__Exercise__:
Exclude the pictures, then restate exactly each line of the data below from the first through the line containing "errors of several".

__Records for the task__:
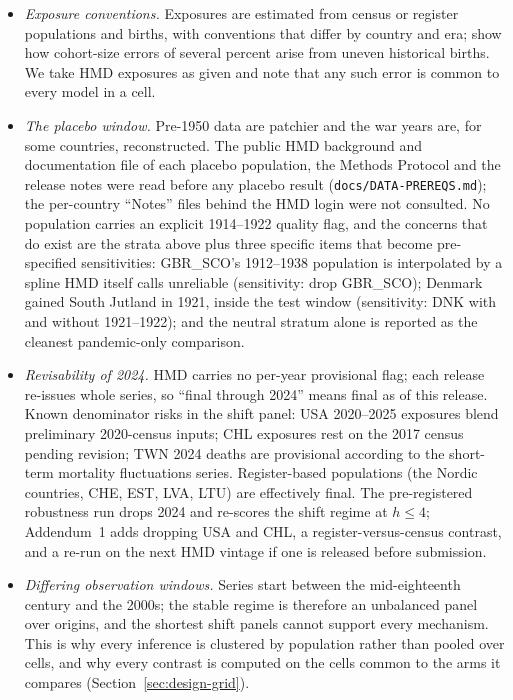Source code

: \begin{itemize}
\item \emph{Exposure conventions.} Exposures are estimated from census or
  register populations and births, with conventions that differ by country
  and era; \citet{cairns2016phantoms} show how cohort-size errors of several
  percent arise from uneven historical births. We take HMD exposures as
  given and note that any such error is common to every model in a cell.
\item \emph{The placebo window.} Pre-1950 data are patchier and the war years
  are, for some countries, reconstructed. The public HMD background and
  documentation file of each placebo population, the Methods Protocol and
  the release notes were read before any placebo result
  (\texttt{docs/DATA-PREREQS.md}); the per-country ``Notes'' files behind
  the HMD login were not consulted. No population carries an explicit
  1914--1922 quality flag, and the concerns that do exist are the strata
  above plus three specific items that become pre-specified sensitivities:
  GBR\_SCO's 1912--1938 population is interpolated by a spline HMD itself
  calls unreliable (sensitivity: drop GBR\_SCO); Denmark gained South Jutland
  in 1921, inside the test window (sensitivity: DNK with and without
  1921--1922); and the neutral stratum alone is reported as the cleanest
  pandemic-only comparison.
\item \emph{Revisability of 2024.} HMD carries no per-year provisional flag;
  each release re-issues whole series, so ``final through 2024'' means final
  as of this release. Known denominator risks in the shift panel: USA
  2020--2025 exposures blend preliminary 2020-census inputs; CHL exposures
  rest on the 2017 census pending revision; TWN 2024 deaths are provisional
  according to the short-term mortality fluctuations series. Register-based
  populations (the Nordic countries, CHE, EST, LVA, LTU) are effectively
  final. The pre-registered robustness run drops 2024 and re-scores the shift
  regime at $h\le4$; Addendum~1 adds dropping USA and CHL, a
  register-versus-census contrast, and a re-run on the next HMD vintage if
  one is released before submission.
\item \emph{Differing observation windows.} Series start between the
  mid-eighteenth century and the 2000s; the stable regime is therefore an
  unbalanced panel over origins, and the shortest shift panels cannot
  support every mechanism. This is why every inference is clustered by
  population rather than pooled over cells, and why every contrast is
  computed on the cells common to the arms it compares
  (Section~\ref{sec:design-grid}).
\end{itemize}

__Written answer__:
Source code

: \begin{itemize}
\item \emph{Exposure conventions.} Exposures are estimated from census or
  register populations and births, with conventions that differ by country
  and era; \citet{cairns2016phantoms} show how cohort-size errors of several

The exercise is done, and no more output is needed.